A significant increase in TBARS level was seen in the liver, and kidney of the untreated diabetic group compared to the normal group (Fig. 1). TBARS level in the liver was increased by 101% (p < 0.001) and in the kidney by 63% (p < 0.001) above that of the normal group. PFDCM at 250 mg/kg b.w. significantly reduced TBARS level by 75% (p < 0.001) in the liver and 58% (p < 0.001) in the kidney from that of the diabetic control. Treatment with vitamin C decreased lipid peroxidation level by 80% (p < 0.001) and 67% (p < 0.001) in the liver and kidney, respectively.

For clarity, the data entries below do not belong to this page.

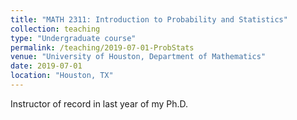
 ```yaml
---
title: "MATH 2311: Introduction to Probability and Statistics"
collection: teaching
type: "Undergraduate course"
permalink: /teaching/2019-07-01-ProbStats
venue: "University of Houston, Department of Mathematics"
date: 2019-07-01
location: "Houston, TX"
---
```


Instructor of record in last year of my Ph.D.
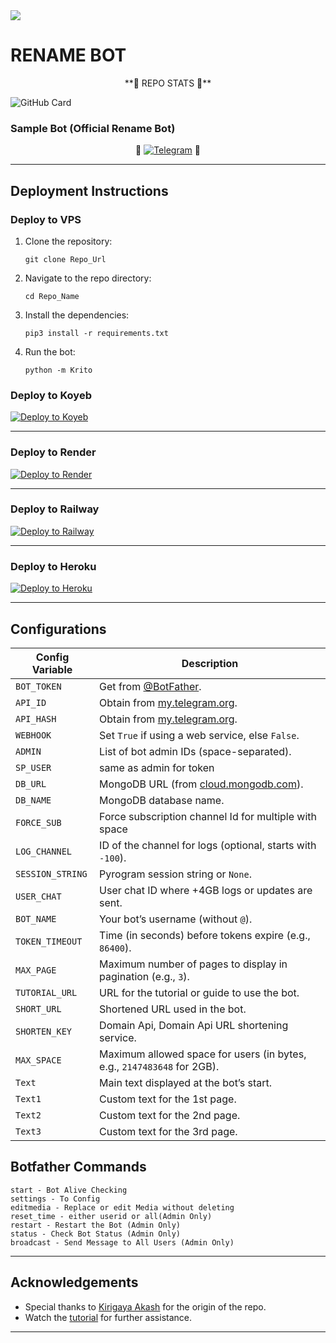 <img src="https://user-images.githubusercontent.com/73097560/115834477-dbab4500-a447-11eb-908a-139a6edaec5c.gif">

# **RENAME BOT**

<p align="center">**🚀 REPO STATS 🚀**</p>

![GitHub Card](https://github-readme-stats.vercel.app/api/pin/?username=KIRITOAK4&repo=RENAME&theme=dark)

### **Sample Bot (Official Rename Bot)**

<p align="center">
🤖 <a href="https://t.me/Ya_renamebot"><img title="Telegram" src="https://img.shields.io/static/v1?label=NEW+RENAME&message=BOT&color=blue-green"></a> 🤖
</p>

---

## **Deployment Instructions**

### **Deploy to VPS**

1. Clone the repository:
   ```
   git clone Repo_Url
   ```
2. Navigate to the repo directory:
   ```
   cd Repo_Name
   ```
3. Install the dependencies:
   ```
   pip3 install -r requirements.txt
   ```
4. Run the bot:
   ```
   python -m Krito
   ```

### Deploy to Koyeb

[![Deploy to Koyeb](https://www.koyeb.com/static/images/deploy/button.svg)](https://app.koyeb.com/deploy?type=git&repository=github.com/KIRITOAK4/NEW-RENAME&env[SESSION_STRING]=None&env[API_ID]=14712540&env[API_HASH]=e61b996dc037d969a4f8cf6411bb6165&env[BOT_NAME]=ya_renamebot&env[BOT_TOKEN]=YourBotTokenHere&env[USER_CHAT]=1234567890&env[ADMIN]=2009088107&env[SP_USER]=OptionalSpecialUser&env[FORCE_SUB]=-1001432409719&env[DB_NAME]=pyro-botz&env[DB_URL]=mongodb+srv://RENAME:RENAME@cluster0.hqab4rw.mongodb.net/?retryWrites=true&w=majority&env[MAX_SPACE]=2147483648&env[TOKEN_TIMEOUT]=86400&env[MAX_PAGE]=3&env[TUTORIAL_URL]=YourTutorialURLHere&env[SHORT_URL]=ShortenedURLHere&env[SHORTEN_KEY]=YourShortenKeyHere&env[LOG_CHANNEL]=-1001682783965&env[WEBHOOK]=False&run_command=python%20-m%20Krito&branch=main&name=rename)

---

### **Deploy to Render**
[![Deploy to Render](https://render.com/images/deploy-to-render-button.svg)](https://render.com/deploy?repo=https://github.com/kiritoak4/Rename)

---

### **Deploy to Railway**
[![Deploy to Railway](https://railway.app/button.svg)](https://railway.app/button.svg)

---

### **Deploy to Heroku**
[![Deploy to Heroku](https://www.herokucdn.com/deploy/button.svg)](https://heroku.com/deploy?template=https://github.com/Kiritoak4/Rename)



---

## **Configurations**

| **Config Variable**     | **Description**                                                                 |
|--------------------------|---------------------------------------------------------------------------------|
| `BOT_TOKEN`              | Get from [@BotFather](https://t.me/BotFather).                                 |
| `API_ID`                 | Obtain from [my.telegram.org](https://my.telegram.org).                        |
| `API_HASH`               | Obtain from [my.telegram.org](https://my.telegram.org).                        |
| `WEBHOOK`                | Set `True` if using a web service, else `False`.                               |
| `ADMIN`                  | List of bot admin IDs (space-separated).                                       |
| `SP_USER`              | same as admin for token      |
| `DB_URL`                 | MongoDB URL (from [cloud.mongodb.com](https://cloud.mongodb.com)).             |
| `DB_NAME`                | MongoDB database name.                                                         |
| `FORCE_SUB`              | Force subscription channel Id for multiple with space                           |
| `LOG_CHANNEL`            | ID of the channel for logs (optional, starts with `-100`).                     |
| `SESSION_STRING`         | Pyrogram session string or `None`.                                             |
| `USER_CHAT`              | User chat ID where +4GB logs or updates are sent.                                   |
| `BOT_NAME`               | Your bot’s username (without `@`).                                             |
| `TOKEN_TIMEOUT`          | Time (in seconds) before tokens expire (e.g., `86400`).                       |
| `MAX_PAGE`               | Maximum number of pages to display in pagination (e.g., `3`).                 |
| `TUTORIAL_URL`           | URL for the tutorial or guide to use the bot.                                  |
| `SHORT_URL`              | Shortened URL used in the bot.                                                 |
| `SHORTEN_KEY`            | Domain Api, Domain Api URL shortening service.                                            |
| `MAX_SPACE`              | Maximum allowed space for users (in bytes, e.g., `2147483648` for 2GB).       |
| `Text`                   | Main text displayed at the bot’s start.                                        |
| `Text1`                  | Custom text for the 1st page.                                                  |
| `Text2`                  | Custom text for the 2nd page.                                                  |
| `Text3`                  | Custom text for the 3rd page.                                                  |

## **Botfather Commands**
```
start - Bot Alive Checking
settings - To Config
editmedia - Replace or edit Media without deleting
reset_time - either userid or all(Admin Only)
restart - Restart the Bot (Admin Only)
status - Check Bot Status (Admin Only)
broadcast - Send Message to All Users (Admin Only)
```

---

## **Acknowledgements**

- Special thanks to [Kirigaya Akash](https://t.me/Kirigayaakash) for the origin of the repo.
- Watch the [tutorial](https://graph.org/file/3c0171b4d2d72a2018a18.jpg) for further assistance.

--- 
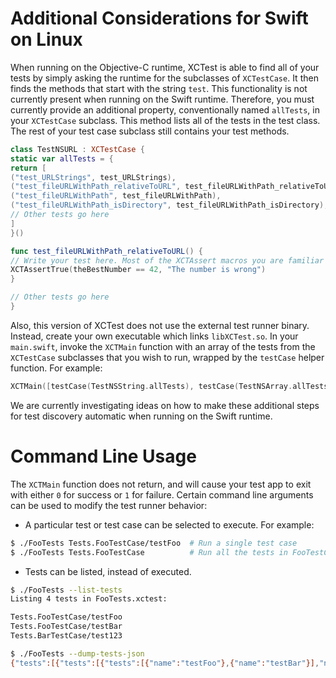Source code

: # Additional Considerations for Swift on Linux

When running on the Objective-C runtime, XCTest is able to find all of your tests by simply asking the runtime for the subclasses of `XCTestCase`. It then finds the methods that start with the string `test`. This functionality is not currently present when running on the Swift runtime. Therefore, you must currently provide an additional property, conventionally named `allTests`, in your `XCTestCase` subclass. This method lists all of the tests in the test class. The rest of your test case subclass still contains your test methods.

```swift
class TestNSURL : XCTestCase {
static var allTests = {
return [
("test_URLStrings", test_URLStrings),
("test_fileURLWithPath_relativeToURL", test_fileURLWithPath_relativeToURL),
("test_fileURLWithPath", test_fileURLWithPath),
("test_fileURLWithPath_isDirectory", test_fileURLWithPath_isDirectory),
// Other tests go here
]
}()

func test_fileURLWithPath_relativeToURL() {
// Write your test here. Most of the XCTAssert macros you are familiar with are available.
XCTAssertTrue(theBestNumber == 42, "The number is wrong")
}

// Other tests go here
}
```

Also, this version of XCTest does not use the external test runner binary. Instead, create your own executable which links `libXCTest.so`. In your `main.swift`, invoke the `XCTMain` function with an array of the tests from the `XCTestCase` subclasses that you wish to run, wrapped by the `testCase` helper function. For example:

```swift
XCTMain([testCase(TestNSString.allTests), testCase(TestNSArray.allTests), testCase(TestNSDictionary.allTests)])
```

We are currently investigating ideas on how to make these additional steps for test discovery automatic when running on the Swift runtime.

# Command Line Usage
The `XCTMain` function does not return, and will cause your test app to exit with either `0` for success or `1` for failure. Certain command line arguments can be used to modify the test runner behavior:

* A particular test or test case can be selected to execute. For example:

```sh
$ ./FooTests Tests.FooTestCase/testFoo  # Run a single test case
$ ./FooTests Tests.FooTestCase          # Run all the tests in FooTestCase
```
* Tests can be listed, instead of executed.

```sh
$ ./FooTests --list-tests
Listing 4 tests in FooTests.xctest:

Tests.FooTestCase/testFoo
Tests.FooTestCase/testBar
Tests.BarTestCase/test123

$ ./FooTests --dump-tests-json
{"tests":[{"tests":[{"tests":[{"name":"testFoo"},{"name":"testBar"}],"name":"Tests.FooTestCase"},{"tests":[{"name":"test123"}],"name":"Tests.BarTestCase"}],"name":"Tests.xctest"}],"name":"All tests"}
```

Effect of PFDCM on serum ORAC levels

The fluorescence intensity of blank, trolox, normal control, diabetic control, and diabetic treated with PFDCM and vitamin C exponentially declined with time (Fig. 2a). The fluorescence intensity of diabetic control was higher than the normal control and lower than the treated groups. Correspondingly, the ORAC value in the serum of the diabetic control group decreased by 38% (p < 0.01) from that of the normal group (Fig. 2b). Diabetic mice treated with PFDCM exhibited a significant increase by 60% (p < 0.01) in the ORAC value in comparison to the diabetic control, its effect was found to be higher than that shown by vitamin C.